Extract, from the records beneath this instruction, each line that contains the word "生活即田野".

*** Block opens ***

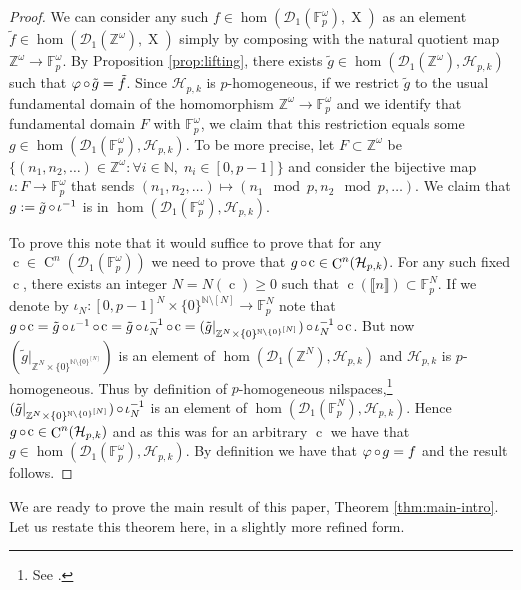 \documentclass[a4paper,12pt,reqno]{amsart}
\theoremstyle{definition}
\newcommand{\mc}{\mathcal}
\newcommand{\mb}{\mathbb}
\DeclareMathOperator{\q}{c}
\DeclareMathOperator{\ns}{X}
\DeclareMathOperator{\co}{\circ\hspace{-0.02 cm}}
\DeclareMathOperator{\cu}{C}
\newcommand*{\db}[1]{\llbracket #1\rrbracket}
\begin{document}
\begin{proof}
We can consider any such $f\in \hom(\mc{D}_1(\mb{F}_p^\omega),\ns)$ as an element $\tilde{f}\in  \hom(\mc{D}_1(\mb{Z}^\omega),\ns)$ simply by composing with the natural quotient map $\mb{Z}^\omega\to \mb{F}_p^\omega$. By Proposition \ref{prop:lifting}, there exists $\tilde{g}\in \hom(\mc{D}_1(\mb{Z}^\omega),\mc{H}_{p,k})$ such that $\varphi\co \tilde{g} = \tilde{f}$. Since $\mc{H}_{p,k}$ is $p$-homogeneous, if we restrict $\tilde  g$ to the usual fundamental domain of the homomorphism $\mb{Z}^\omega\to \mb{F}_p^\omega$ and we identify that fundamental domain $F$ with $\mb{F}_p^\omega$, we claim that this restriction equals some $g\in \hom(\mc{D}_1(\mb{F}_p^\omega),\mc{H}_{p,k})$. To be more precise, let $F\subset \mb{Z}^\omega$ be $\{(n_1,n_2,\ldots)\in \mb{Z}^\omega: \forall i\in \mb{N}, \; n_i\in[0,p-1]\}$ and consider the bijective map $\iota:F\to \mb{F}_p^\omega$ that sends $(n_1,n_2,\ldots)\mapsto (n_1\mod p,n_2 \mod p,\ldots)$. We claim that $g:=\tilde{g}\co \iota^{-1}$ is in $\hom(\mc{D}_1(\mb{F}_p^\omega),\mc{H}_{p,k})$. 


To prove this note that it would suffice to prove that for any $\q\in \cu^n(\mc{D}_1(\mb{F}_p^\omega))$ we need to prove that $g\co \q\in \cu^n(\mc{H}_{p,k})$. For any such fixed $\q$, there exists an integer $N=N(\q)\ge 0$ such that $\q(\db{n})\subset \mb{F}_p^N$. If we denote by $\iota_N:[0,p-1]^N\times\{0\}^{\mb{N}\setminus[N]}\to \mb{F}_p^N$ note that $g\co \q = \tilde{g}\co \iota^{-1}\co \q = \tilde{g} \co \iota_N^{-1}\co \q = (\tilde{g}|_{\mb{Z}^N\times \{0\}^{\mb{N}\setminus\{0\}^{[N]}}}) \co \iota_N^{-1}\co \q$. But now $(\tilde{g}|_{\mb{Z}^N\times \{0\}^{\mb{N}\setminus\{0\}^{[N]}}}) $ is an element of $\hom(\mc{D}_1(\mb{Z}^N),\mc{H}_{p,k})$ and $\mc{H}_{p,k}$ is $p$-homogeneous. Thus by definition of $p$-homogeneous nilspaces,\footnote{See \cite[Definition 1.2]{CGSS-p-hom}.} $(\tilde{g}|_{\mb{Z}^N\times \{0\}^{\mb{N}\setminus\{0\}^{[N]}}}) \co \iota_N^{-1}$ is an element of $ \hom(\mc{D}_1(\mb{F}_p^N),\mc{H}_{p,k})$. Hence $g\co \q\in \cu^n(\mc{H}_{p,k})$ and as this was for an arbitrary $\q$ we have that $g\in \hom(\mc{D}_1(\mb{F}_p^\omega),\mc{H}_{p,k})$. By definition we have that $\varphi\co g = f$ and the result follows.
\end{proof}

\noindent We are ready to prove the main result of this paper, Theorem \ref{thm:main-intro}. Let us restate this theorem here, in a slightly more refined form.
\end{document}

*** Block closes ***
*** Block opens ***

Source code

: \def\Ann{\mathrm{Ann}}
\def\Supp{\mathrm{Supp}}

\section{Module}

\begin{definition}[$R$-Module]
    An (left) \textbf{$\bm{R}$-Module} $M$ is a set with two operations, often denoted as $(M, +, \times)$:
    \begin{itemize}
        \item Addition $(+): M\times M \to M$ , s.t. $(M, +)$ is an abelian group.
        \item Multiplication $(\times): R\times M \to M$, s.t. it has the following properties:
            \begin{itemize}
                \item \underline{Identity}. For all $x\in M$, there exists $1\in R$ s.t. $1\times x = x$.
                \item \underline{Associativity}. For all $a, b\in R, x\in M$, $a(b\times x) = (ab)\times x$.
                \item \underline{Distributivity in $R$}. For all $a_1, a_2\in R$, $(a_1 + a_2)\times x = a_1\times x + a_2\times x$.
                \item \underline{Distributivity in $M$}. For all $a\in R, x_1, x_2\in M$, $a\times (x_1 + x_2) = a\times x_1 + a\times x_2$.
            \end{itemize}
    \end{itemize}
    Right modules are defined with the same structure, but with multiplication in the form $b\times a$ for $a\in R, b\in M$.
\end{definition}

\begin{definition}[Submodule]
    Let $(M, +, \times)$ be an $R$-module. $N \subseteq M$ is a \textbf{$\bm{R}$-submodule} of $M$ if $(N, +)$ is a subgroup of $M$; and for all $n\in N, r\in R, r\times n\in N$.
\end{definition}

*** Block closes ***
*** Block opens ***

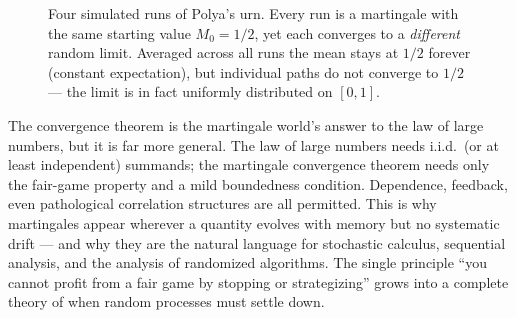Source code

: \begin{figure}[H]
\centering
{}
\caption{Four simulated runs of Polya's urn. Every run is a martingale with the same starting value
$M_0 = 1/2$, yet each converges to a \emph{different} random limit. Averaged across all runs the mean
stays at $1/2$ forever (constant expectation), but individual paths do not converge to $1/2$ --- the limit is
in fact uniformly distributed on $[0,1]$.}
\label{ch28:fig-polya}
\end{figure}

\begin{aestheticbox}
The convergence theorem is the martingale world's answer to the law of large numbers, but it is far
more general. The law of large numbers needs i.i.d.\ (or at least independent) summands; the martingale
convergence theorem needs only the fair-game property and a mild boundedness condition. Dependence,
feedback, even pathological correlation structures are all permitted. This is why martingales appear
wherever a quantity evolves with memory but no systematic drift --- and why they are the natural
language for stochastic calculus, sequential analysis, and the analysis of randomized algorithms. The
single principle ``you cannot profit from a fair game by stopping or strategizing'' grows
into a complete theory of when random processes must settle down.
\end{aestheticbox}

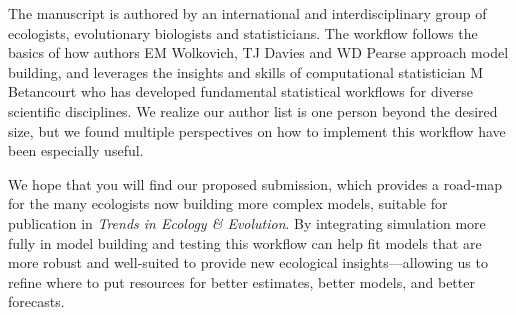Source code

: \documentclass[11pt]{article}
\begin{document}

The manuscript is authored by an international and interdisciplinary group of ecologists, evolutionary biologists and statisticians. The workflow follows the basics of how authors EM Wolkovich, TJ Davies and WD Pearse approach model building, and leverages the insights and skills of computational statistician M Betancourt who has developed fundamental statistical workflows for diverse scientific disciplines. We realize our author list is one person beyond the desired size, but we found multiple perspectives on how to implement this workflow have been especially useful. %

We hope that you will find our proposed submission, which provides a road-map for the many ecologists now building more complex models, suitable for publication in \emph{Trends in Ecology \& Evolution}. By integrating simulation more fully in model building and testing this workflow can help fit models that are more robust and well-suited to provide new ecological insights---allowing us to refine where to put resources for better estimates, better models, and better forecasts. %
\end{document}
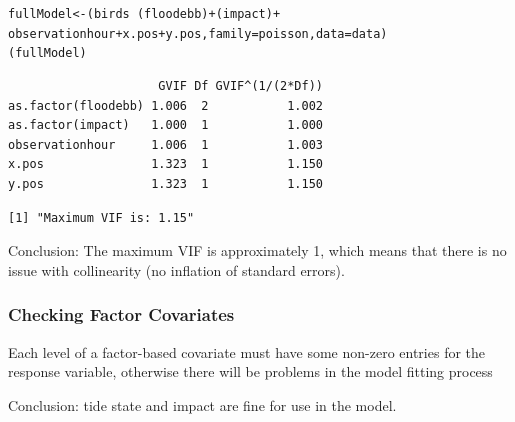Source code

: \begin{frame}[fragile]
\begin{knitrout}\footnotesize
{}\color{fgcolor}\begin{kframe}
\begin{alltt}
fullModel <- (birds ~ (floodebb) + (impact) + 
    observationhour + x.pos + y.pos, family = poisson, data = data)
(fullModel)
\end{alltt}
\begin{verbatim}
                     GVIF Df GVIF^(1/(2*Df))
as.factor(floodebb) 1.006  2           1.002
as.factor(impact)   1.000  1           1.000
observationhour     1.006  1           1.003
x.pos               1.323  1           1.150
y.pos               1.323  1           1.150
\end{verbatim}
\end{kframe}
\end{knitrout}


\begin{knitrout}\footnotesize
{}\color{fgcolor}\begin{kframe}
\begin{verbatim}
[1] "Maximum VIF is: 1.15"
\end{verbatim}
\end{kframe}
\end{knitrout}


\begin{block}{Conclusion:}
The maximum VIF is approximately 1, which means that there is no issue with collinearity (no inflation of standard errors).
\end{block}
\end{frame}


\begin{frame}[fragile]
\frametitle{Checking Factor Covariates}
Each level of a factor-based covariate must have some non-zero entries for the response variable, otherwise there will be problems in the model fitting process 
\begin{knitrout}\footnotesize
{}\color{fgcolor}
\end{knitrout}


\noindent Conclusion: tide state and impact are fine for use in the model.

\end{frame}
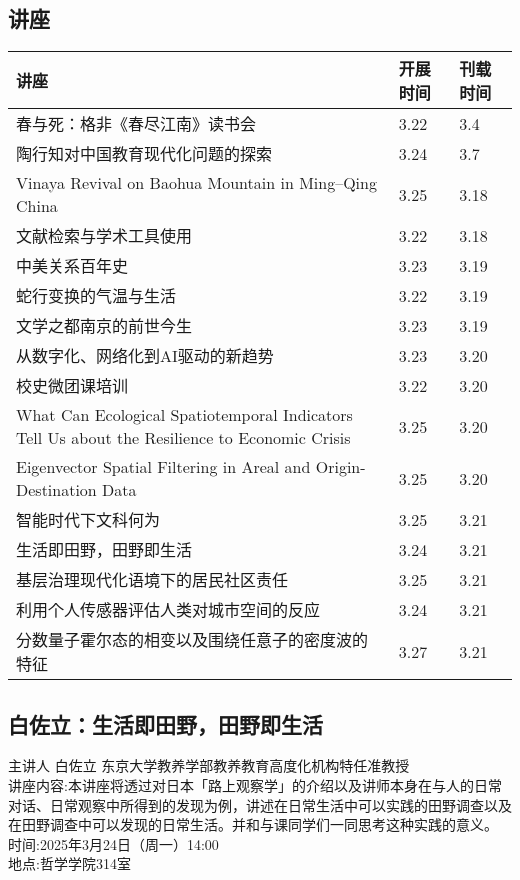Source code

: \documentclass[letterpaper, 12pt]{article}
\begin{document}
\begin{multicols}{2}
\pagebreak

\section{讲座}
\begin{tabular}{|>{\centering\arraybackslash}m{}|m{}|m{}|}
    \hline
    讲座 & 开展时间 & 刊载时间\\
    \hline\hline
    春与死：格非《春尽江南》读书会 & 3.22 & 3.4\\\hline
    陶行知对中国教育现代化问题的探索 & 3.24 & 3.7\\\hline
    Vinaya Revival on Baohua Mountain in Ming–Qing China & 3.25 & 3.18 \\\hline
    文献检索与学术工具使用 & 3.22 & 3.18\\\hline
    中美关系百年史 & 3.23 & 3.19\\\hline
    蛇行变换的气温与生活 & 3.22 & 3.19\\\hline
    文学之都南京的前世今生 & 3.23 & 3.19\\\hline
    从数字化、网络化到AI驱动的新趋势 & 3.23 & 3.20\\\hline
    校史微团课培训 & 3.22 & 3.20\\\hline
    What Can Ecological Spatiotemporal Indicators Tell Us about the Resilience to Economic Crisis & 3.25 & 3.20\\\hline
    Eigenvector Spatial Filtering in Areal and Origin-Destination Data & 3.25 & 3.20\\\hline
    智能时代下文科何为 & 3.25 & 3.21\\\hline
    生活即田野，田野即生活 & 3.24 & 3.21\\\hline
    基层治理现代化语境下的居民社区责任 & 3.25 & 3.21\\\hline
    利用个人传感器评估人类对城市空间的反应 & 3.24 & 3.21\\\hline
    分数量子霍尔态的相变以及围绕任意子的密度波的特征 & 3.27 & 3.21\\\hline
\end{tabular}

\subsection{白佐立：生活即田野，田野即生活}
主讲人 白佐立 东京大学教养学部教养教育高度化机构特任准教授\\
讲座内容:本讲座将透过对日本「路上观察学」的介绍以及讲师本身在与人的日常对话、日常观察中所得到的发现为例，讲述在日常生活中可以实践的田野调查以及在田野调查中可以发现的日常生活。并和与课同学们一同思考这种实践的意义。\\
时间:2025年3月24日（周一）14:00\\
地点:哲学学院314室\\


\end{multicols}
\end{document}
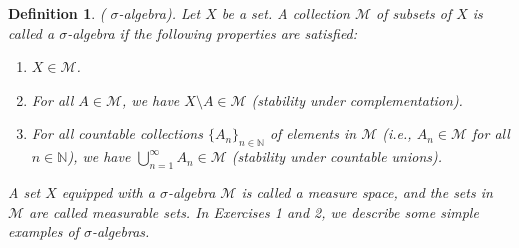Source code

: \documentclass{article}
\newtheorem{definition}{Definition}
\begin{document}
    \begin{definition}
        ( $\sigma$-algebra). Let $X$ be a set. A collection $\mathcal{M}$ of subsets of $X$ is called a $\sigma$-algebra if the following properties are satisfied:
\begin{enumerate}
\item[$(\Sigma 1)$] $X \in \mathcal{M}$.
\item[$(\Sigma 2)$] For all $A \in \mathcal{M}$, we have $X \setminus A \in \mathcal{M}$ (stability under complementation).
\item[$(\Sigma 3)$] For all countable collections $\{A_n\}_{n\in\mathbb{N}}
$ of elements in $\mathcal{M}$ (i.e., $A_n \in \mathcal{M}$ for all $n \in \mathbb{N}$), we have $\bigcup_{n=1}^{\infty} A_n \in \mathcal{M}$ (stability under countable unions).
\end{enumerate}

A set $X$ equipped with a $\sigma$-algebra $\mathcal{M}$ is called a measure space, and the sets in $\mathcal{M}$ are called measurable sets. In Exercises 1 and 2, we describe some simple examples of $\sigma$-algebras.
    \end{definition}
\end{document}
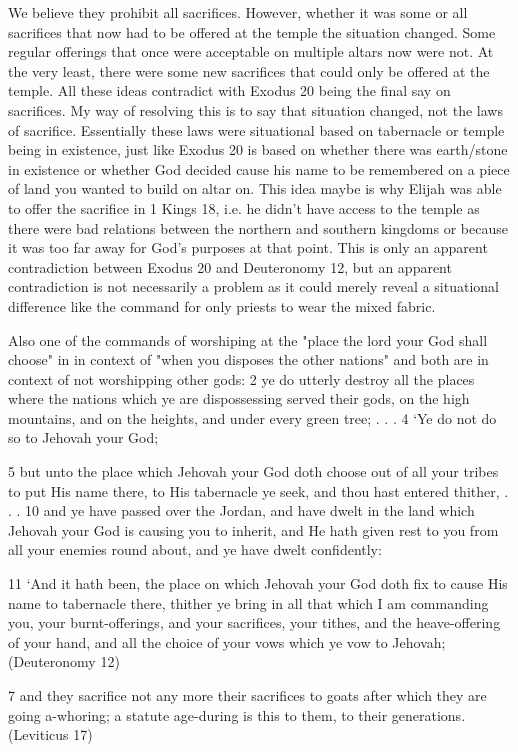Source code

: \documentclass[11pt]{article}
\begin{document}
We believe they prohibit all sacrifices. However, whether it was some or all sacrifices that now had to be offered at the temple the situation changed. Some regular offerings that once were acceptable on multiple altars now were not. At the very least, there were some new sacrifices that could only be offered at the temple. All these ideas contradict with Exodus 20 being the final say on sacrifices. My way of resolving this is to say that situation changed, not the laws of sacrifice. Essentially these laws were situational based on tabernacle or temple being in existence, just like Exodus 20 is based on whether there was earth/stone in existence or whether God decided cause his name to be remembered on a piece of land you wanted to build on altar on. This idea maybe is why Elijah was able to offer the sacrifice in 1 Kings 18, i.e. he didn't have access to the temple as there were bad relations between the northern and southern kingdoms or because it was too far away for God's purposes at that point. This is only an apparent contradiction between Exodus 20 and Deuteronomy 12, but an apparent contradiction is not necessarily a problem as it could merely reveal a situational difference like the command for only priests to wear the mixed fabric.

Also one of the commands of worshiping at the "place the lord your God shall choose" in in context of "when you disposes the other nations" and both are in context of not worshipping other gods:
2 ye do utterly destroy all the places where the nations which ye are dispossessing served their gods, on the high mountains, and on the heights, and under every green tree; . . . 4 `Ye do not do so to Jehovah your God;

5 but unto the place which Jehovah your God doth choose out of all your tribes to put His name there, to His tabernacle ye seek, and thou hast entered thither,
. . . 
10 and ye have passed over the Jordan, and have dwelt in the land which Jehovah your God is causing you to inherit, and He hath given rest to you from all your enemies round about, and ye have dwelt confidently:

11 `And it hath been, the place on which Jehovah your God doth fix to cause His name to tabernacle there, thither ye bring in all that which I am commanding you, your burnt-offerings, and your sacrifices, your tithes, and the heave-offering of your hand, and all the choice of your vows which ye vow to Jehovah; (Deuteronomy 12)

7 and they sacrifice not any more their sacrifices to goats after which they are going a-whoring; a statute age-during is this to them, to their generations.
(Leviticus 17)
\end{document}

*** Block closes ***

__REPLY TO THE EXERCISE__:
    生活即田野，田野即生活 & 3.24 & 3.21\\\hline
\subsection{白佐立：生活即田野，田野即生活}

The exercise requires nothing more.